This week’s machine learning course is about Anomaly Detection and Recommender Systems.
What is Anomaly Detection?
Given a bunch of x’s (where each x is a vector - a training example), detect whether for a new example x (a new vector), possibility p(x) < ε (epsilon). If yes, it is considered an anomaly; otherwise, it is considered normal.
What is Gaussian (Normal) distribution?
Gaussian distribution is defined as X ~ N(μ, σ^2), where μ (pronounced mu) is the mean of x; σ (pronounced sigma) is the standard deviation; σ^2 is the variance.
Anomaly Detection Algorithm
p(x;μ,σ^2) uses Gaussian distribution to plot the function of x for given a fixed value of mu and of sigma squared.
Recommender Systems: Collaborative Filtering Algorithm
Collaborative Filtering Algorithm is based on linear regression. We can think of each movie has its features: x1, x2, …, xn. x1 may represent how romance the movie is, x2 may represent how action the movie is, etc.

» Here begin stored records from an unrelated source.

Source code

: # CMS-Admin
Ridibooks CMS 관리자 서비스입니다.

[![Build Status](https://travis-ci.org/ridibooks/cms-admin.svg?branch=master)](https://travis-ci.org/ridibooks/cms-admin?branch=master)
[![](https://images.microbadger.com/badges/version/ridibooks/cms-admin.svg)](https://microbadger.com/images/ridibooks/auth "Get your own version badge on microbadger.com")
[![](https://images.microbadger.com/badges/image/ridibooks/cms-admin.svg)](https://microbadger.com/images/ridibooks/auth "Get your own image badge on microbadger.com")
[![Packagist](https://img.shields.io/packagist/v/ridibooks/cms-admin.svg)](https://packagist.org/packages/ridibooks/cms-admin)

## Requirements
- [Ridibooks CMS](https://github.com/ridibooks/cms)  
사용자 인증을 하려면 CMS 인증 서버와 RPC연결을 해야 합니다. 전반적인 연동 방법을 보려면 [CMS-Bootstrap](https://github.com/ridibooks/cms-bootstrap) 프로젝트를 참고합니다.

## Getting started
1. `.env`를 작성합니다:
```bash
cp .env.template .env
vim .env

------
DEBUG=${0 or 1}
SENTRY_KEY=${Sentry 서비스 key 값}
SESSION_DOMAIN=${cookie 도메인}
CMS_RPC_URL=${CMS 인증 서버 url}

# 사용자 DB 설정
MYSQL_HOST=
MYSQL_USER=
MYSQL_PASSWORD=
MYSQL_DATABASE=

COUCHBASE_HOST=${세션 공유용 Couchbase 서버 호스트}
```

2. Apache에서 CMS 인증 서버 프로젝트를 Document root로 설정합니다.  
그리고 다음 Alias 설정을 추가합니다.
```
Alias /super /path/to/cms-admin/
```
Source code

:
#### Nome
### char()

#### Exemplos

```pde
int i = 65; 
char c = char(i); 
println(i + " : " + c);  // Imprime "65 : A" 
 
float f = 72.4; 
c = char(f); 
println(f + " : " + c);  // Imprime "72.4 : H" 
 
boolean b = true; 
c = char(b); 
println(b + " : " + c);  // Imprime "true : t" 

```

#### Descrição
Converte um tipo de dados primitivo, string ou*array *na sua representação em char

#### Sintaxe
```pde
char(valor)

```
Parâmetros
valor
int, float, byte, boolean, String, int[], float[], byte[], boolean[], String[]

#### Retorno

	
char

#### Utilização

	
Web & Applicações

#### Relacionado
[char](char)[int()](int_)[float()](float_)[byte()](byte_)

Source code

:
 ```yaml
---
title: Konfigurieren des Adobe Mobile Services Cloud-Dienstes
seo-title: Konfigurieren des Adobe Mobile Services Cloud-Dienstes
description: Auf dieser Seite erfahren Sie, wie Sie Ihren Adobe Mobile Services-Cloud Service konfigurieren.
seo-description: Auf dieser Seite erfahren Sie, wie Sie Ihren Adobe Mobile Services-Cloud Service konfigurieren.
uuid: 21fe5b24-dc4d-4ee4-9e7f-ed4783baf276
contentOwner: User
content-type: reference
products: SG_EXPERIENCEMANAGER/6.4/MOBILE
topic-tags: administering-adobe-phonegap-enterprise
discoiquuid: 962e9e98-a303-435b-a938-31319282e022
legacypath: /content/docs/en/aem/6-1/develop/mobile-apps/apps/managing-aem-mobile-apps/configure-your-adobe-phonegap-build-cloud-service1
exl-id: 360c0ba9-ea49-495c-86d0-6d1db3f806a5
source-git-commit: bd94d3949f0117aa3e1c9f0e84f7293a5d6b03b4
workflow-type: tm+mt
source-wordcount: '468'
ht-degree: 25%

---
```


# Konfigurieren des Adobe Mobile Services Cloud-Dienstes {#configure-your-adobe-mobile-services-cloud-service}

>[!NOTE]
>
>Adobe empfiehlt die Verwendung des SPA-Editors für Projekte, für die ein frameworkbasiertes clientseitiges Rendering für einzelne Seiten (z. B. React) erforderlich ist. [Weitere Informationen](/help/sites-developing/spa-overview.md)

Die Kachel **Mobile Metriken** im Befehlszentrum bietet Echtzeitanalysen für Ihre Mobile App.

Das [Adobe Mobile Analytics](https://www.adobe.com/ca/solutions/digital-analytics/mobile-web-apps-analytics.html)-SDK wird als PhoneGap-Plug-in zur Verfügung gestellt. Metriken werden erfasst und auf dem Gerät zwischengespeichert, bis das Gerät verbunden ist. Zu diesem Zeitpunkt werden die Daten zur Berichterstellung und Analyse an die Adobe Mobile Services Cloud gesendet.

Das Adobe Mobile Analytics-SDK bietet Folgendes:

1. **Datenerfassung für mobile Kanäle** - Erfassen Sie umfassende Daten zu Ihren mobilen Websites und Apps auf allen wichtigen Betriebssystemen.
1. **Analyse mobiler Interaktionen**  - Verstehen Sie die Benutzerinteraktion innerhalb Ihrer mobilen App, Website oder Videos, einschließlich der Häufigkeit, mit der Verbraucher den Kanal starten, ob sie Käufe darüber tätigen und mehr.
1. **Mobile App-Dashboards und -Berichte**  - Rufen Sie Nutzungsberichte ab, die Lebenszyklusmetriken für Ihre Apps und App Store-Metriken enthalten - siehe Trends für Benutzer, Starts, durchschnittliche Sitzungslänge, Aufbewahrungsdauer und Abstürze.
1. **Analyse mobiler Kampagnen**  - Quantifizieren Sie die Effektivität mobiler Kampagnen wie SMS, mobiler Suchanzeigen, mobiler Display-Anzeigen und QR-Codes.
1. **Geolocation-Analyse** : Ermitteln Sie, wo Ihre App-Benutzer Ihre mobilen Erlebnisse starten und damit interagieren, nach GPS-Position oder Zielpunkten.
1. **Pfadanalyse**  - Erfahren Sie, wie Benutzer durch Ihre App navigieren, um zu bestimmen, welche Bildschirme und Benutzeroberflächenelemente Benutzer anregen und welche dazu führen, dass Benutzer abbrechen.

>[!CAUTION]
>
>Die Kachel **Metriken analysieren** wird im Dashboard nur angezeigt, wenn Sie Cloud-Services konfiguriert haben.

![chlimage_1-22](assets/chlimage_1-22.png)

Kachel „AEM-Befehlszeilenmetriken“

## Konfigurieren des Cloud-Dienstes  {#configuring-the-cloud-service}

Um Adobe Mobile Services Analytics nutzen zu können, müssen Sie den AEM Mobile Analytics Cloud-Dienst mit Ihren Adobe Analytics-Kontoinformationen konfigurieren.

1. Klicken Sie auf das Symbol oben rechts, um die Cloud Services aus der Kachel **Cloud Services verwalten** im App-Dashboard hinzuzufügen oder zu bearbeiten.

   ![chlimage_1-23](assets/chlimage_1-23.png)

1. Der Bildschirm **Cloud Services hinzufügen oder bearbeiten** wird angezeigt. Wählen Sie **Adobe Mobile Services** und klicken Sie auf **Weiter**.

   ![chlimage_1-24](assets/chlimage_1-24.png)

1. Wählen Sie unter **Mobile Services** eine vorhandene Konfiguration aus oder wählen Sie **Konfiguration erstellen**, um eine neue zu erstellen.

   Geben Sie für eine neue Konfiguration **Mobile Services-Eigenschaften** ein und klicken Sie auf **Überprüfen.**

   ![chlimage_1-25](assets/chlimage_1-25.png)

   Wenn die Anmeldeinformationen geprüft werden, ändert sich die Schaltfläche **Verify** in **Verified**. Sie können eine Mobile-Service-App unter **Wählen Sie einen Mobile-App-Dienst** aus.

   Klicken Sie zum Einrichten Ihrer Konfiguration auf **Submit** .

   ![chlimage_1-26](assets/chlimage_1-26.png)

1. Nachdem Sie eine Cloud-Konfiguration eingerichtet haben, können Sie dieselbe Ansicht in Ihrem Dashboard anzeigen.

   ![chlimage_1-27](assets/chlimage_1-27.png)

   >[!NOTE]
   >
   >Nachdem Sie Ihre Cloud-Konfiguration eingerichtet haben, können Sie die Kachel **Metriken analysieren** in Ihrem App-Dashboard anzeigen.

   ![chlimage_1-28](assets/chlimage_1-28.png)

Then if the user has rated enough movies ( 1<= the rating y <= 5), we can use linear regression to predict hθ(x), given the features of a movie.
Learning features
Not only we can learn the thetas of each user, we can even learn the value of features of each movie automatically by using Collaborative Filtering Algorithm.
Given a dataset that consists of a set of ratings produced by some users on some movies, you wish to learn the parameter vectors x(1),…,x(nm),θ(1),…,θ(nu) that produce the best fit (minimizes the squared error).